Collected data
# # # # # # #

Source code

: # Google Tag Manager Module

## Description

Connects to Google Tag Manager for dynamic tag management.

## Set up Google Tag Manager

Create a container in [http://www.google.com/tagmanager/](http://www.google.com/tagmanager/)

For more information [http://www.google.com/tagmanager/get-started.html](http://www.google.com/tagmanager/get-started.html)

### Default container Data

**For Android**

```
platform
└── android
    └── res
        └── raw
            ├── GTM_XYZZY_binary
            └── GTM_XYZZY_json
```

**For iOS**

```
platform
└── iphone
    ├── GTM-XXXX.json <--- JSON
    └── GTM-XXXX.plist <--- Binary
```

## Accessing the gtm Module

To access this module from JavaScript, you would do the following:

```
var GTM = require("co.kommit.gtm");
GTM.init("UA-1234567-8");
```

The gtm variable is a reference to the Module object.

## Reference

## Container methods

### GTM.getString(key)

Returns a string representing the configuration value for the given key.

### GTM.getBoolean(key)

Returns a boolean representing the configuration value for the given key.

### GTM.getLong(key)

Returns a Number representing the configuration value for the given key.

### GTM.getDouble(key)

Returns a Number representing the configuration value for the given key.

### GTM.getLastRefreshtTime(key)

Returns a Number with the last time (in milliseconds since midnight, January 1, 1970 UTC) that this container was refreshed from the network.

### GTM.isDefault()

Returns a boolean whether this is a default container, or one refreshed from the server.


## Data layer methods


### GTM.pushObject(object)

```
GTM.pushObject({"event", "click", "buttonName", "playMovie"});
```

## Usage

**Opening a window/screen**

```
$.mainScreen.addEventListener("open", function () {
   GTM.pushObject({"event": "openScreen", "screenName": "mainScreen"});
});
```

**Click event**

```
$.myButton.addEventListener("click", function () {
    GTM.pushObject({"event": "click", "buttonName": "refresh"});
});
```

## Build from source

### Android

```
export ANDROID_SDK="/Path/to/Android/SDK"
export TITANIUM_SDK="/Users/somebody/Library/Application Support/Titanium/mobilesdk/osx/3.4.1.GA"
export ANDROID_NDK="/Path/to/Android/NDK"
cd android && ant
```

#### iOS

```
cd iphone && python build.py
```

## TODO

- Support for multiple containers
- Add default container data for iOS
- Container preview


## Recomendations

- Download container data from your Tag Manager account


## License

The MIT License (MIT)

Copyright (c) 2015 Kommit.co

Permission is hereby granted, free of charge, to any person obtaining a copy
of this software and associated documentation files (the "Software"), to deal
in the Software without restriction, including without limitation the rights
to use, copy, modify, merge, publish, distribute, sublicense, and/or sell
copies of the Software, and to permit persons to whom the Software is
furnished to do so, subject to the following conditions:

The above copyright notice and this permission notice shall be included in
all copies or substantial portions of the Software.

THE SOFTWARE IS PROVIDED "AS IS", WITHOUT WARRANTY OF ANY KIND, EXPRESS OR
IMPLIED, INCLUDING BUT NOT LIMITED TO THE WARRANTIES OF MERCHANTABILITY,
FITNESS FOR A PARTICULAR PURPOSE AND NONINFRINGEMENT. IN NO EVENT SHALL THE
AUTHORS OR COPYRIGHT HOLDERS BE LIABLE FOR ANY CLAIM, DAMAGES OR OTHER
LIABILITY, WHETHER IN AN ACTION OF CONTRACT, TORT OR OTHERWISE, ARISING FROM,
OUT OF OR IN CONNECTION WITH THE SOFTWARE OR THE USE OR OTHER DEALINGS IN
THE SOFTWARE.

# # # # # # #

List each line of the records that holds the string "copies".

#### [Result for this exercise]
copies of the Software, and to permit persons to whom the Software is
all copies or substantial portions of the Software.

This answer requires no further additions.